[[ Dataset extract open ]]

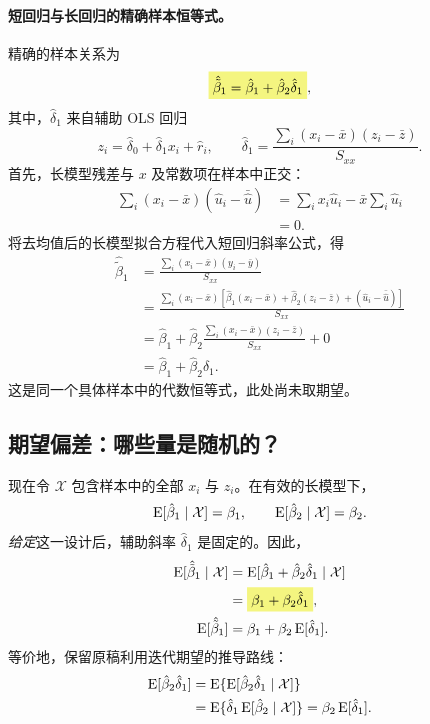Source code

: \paragraph{短回归与长回归的精确样本恒等式。}
精确的样本关系为
\begin{equation}\label{eq:sample-ovb}
\hm{\hat{\tilde\beta}_1=\hat\beta_1+\hat\beta_2\hat\delta_1},
\end{equation}
其中，$\hat\delta_1$ 来自辅助 OLS 回归
\[z_i=\hat\delta_0+\hat\delta_1x_i+\hat r_i,
\qquad
\hat\delta_1=\frac{\sum_i(x_i-\bar x)(z_i-\bar z)}{S_{xx}}.
\]
首先，长模型残差与 $x$ 及常数项在样本中正交：
\begin{align*}
\sum_i(x_i-\bar x)(\hat u_i-\bar{\hat u})
&=\sum_i x_i\hat u_i-\bar x\sum_i\hat u_i\\
&=0.
\end{align*}
将去均值后的长模型拟合方程代入短回归斜率公式，得
\begin{align*}
\hat{\tilde\beta}_1
&=\frac{\sum_i(x_i-\bar x)(y_i-\bar y)}{S_{xx}}\\
&=\frac{\sum_i(x_i-\bar x)\left[\hat\beta_1(x_i-\bar x)
+\hat\beta_2(z_i-\bar z)+(\hat u_i-\bar{\hat u})\right]}{S_{xx}}\\
&=\hat\beta_1+\hat\beta_2\frac{\sum_i(x_i-\bar x)(z_i-\bar z)}{S_{xx}}+0\\
&=\hat\beta_1+\hat\beta_2\hat\delta_1.
\end{align*}
这是同一个具体样本中的代数恒等式，此处尚未取期望。

\subsection{期望偏差：哪些量是随机的？}
\label{sec:ovb-expectation}
现在令 $\mathcal X$ 包含样本中的全部 $x_i$ 与 $z_i$。在有效的长模型下，
\[\E[\hat\beta_1\mid\mathcal X]=\beta_1,
\qquad\E[\hat\beta_2\mid\mathcal X]=\beta_2.
\]
\emph{给定}这一设计后，辅助斜率 $\hat\delta_1$ 是固定的。因此，
\begin{align}
\E[\hat{\tilde\beta}_1\mid\mathcal X]
&=\E[\hat\beta_1+\hat\beta_2\hat\delta_1\mid\mathcal X]\notag\\
&=\hm{\beta_1+\beta_2\hat\delta_1},\label{eq:ovb-conditional}\\
\E[\hat{\tilde\beta}_1]
&=\beta_1+\beta_2\E[\hat\delta_1].\label{eq:ovb-unconditional}
\end{align}
等价地，保留原稿利用迭代期望的推导路线：
\begin{align*}
\E[\hat\beta_2\hat\delta_1]
&=\E\{\E[\hat\beta_2\hat\delta_1\mid\mathcal X]\}\\
&=\E\{\hat\delta_1\E[\hat\beta_2\mid\mathcal X]\}
=\beta_2\E[\hat\delta_1].
\end{align*}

[[ Dataset extract closed ]]

Problem requirements: Set down the entries above exactly, and keep every picture out of your copy.

Solution to this problem:
Source code

: \paragraph{短回归与长回归的精确样本恒等式。}
精确的样本关系为
\begin{equation}\label{eq:sample-ovb}
\hm{\hat{\tilde\beta}_1=\hat\beta_1+\hat\beta_2\hat\delta_1},
\end{equation}
其中，$\hat\delta_1$ 来自辅助 OLS 回归
\[z_i=\hat\delta_0+\hat\delta_1x_i+\hat r_i,
\qquad
\hat\delta_1=\frac{\sum_i(x_i-\bar x)(z_i-\bar z)}{S_{xx}}.
\]
首先，长模型残差与 $x$ 及常数项在样本中正交：
\begin{align*}
\sum_i(x_i-\bar x)(\hat u_i-\bar{\hat u})
&=\sum_i x_i\hat u_i-\bar x\sum_i\hat u_i\\
&=0.
\end{align*}
将去均值后的长模型拟合方程代入短回归斜率公式，得
\begin{align*}
\hat{\tilde\beta}_1
&=\frac{\sum_i(x_i-\bar x)(y_i-\bar y)}{S_{xx}}\\
&=\frac{\sum_i(x_i-\bar x)\left[\hat\beta_1(x_i-\bar x)
+\hat\beta_2(z_i-\bar z)+(\hat u_i-\bar{\hat u})\right]}{S_{xx}}\\
&=\hat\beta_1+\hat\beta_2\frac{\sum_i(x_i-\bar x)(z_i-\bar z)}{S_{xx}}+0\\
&=\hat\beta_1+\hat\beta_2\hat\delta_1.
\end{align*}
这是同一个具体样本中的代数恒等式，此处尚未取期望。

\subsection{期望偏差：哪些量是随机的？}
\label{sec:ovb-expectation}
现在令 $\mathcal X$ 包含样本中的全部 $x_i$ 与 $z_i$。在有效的长模型下，
\[\E[\hat\beta_1\mid\mathcal X]=\beta_1,
\qquad\E[\hat\beta_2\mid\mathcal X]=\beta_2.
\]
\emph{给定}这一设计后，辅助斜率 $\hat\delta_1$ 是固定的。因此，
\begin{align}
\E[\hat{\tilde\beta}_1\mid\mathcal X]
&=\E[\hat\beta_1+\hat\beta_2\hat\delta_1\mid\mathcal X]\notag\\
&=\hm{\beta_1+\beta_2\hat\delta_1},\label{eq:ovb-conditional}\\
\E[\hat{\tilde\beta}_1]
&=\beta_1+\beta_2\E[\hat\delta_1].\label{eq:ovb-unconditional}
\end{align}
等价地，保留原稿利用迭代期望的推导路线：
\begin{align*}
\E[\hat\beta_2\hat\delta_1]
&=\E\{\E[\hat\beta_2\hat\delta_1\mid\mathcal X]\}\\
&=\E\{\hat\delta_1\E[\hat\beta_2\mid\mathcal X]\}
=\beta_2\E[\hat\delta_1].
\end{align*}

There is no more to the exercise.